Notre Dame Student Finds That SOIL Compost is Pathogen Free
John Strutner from the University of Notre Dame recently traveled from Indiana to Haiti in order to collect samples of SOIL’s compost and test it for fecal pathogens. SOIL assiduously follows international public health standards for the composting of human waste as it converts over 5,000 gallons of poo per week into nutrient rich fertilizer. Now thanks to John’s study, we have evidence that SOIL’s efforts are paying off. John found that pathogenic material present in the human waste that SOIL freshly collected from ecological sanitation toilets around Haiti was no longer present after going through the composting process.

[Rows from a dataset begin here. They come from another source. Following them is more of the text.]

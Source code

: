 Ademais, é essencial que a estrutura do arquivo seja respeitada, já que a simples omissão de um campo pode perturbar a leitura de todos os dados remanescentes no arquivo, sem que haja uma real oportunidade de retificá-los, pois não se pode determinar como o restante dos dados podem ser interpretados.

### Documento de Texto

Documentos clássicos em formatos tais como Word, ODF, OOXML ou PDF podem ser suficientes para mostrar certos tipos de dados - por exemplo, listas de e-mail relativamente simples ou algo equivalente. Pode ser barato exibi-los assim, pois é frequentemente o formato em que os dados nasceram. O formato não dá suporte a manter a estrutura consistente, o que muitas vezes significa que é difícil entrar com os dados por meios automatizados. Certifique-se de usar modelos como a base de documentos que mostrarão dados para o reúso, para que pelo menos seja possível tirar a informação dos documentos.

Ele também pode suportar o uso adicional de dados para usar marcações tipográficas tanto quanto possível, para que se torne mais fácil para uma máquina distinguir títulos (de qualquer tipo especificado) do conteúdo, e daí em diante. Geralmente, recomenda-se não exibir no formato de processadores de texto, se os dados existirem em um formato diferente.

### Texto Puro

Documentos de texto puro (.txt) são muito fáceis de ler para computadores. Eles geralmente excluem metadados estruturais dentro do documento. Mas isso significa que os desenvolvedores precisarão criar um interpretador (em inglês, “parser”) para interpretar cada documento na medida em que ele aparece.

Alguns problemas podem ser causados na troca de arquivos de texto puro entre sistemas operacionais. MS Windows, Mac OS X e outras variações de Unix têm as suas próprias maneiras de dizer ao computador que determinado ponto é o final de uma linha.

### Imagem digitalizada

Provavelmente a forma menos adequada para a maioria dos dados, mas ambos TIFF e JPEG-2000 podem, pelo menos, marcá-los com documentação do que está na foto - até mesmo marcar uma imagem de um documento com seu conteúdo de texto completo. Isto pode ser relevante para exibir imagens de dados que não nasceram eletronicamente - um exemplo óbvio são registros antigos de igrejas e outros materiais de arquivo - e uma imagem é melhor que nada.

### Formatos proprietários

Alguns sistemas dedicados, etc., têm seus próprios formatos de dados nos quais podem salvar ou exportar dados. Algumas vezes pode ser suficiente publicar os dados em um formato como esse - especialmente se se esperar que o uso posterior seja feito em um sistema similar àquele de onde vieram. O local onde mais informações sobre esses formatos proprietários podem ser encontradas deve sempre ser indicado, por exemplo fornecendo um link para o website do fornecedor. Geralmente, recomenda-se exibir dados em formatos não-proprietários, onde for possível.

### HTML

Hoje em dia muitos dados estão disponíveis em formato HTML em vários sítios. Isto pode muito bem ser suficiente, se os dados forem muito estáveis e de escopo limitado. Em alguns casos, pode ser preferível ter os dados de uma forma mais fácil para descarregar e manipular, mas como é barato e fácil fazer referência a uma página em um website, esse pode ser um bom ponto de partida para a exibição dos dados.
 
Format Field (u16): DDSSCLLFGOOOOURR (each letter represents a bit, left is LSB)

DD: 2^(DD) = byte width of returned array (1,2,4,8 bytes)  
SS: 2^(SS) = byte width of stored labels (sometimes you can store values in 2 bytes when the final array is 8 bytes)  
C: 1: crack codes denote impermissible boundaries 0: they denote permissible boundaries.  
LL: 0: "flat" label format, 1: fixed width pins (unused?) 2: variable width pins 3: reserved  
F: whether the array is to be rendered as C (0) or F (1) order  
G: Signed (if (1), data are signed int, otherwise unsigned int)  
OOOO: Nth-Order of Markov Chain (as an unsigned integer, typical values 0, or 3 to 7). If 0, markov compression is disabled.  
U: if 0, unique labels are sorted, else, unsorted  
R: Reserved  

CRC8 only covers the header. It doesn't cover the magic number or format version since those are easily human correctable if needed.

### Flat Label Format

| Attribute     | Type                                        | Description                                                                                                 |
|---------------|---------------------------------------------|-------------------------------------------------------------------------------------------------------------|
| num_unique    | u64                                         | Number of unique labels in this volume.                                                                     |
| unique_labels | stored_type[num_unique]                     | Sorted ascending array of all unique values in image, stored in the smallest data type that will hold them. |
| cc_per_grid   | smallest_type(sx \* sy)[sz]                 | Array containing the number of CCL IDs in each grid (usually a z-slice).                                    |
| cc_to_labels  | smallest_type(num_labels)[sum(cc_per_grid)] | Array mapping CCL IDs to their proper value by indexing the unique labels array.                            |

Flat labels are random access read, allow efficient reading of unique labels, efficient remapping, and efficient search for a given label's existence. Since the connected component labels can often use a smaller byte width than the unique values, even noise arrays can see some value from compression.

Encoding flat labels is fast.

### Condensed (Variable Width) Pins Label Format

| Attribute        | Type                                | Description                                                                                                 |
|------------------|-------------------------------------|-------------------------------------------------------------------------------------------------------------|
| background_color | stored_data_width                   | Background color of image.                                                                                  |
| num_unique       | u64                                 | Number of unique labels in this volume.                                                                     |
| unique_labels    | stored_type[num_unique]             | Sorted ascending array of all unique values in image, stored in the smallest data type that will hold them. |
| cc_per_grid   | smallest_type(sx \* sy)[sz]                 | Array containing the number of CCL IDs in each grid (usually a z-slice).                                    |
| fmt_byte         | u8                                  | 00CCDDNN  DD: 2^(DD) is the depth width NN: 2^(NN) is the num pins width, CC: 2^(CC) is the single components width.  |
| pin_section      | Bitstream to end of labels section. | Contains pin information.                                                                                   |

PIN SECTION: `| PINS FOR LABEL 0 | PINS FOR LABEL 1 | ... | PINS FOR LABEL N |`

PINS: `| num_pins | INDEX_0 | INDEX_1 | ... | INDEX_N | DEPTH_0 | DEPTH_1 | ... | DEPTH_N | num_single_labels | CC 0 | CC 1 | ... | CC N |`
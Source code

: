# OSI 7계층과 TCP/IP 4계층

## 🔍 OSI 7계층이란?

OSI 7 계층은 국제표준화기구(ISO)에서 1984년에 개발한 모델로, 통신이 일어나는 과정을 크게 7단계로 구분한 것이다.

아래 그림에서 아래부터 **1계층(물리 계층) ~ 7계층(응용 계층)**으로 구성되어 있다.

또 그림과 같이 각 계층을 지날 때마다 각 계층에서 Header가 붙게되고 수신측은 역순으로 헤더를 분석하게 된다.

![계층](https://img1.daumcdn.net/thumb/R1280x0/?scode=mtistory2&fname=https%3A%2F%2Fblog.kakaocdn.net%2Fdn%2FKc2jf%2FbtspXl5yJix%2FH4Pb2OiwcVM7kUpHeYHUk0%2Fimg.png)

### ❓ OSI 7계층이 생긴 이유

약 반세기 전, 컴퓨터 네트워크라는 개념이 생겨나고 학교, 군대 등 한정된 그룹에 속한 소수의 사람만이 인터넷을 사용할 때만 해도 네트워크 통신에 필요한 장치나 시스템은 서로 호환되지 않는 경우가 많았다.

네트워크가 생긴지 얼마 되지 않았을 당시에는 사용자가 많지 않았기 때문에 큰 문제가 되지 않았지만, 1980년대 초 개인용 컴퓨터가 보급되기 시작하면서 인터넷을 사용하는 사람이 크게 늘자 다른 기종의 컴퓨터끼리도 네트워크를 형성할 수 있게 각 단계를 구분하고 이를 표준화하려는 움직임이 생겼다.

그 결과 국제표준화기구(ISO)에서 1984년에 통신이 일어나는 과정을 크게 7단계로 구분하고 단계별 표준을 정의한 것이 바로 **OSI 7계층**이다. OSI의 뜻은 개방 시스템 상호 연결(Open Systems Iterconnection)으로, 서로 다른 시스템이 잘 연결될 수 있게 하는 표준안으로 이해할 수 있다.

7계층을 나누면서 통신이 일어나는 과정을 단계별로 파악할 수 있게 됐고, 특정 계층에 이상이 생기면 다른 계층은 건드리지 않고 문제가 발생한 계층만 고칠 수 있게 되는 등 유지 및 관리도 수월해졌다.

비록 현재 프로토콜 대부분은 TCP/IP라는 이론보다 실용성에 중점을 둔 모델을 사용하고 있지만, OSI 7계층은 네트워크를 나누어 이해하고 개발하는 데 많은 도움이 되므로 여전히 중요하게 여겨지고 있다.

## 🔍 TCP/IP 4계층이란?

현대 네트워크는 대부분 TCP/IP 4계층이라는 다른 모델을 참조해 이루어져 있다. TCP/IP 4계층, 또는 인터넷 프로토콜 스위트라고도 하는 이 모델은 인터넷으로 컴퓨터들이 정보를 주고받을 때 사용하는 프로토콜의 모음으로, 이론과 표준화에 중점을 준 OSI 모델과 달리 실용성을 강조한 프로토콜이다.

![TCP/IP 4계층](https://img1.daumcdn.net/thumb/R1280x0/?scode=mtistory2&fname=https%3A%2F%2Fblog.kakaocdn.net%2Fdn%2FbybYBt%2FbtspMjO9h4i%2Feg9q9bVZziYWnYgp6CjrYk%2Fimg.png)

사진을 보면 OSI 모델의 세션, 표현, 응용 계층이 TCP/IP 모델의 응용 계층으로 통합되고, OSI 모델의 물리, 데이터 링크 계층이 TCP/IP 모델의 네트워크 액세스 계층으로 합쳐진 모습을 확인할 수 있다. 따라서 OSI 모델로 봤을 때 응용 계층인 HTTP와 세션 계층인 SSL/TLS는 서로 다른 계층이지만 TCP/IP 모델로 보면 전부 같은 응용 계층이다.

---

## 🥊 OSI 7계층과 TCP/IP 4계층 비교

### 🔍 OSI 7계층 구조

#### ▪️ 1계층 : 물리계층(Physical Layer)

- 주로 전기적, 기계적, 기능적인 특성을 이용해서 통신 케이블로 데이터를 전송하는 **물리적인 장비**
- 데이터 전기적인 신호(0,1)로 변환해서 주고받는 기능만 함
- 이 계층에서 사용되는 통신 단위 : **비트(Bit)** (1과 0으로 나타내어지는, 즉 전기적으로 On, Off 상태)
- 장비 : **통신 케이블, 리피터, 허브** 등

As John reports: “With the knowledge that the compost is free of pathogenic material, the public health and environmental benefits are immense. With over 32% of children estimated to be infected with intestinal worms in Haiti, providing sanitation is of extreme importance in preventing the spread of intestinal worms which are transmitted by human contact with feces or feces contaminated items. Intestinal worms have been shown to compete with the body for ingested nutrients and if they continue to exist and infect a high numbers of children, many physical and mental growth problems will persist, inhibiting development in all sectors of society. “
John Strutner of the University of Notre-Dame and Erinold Frederic, a SOIL employee, get a closer look at SOIL’s compost.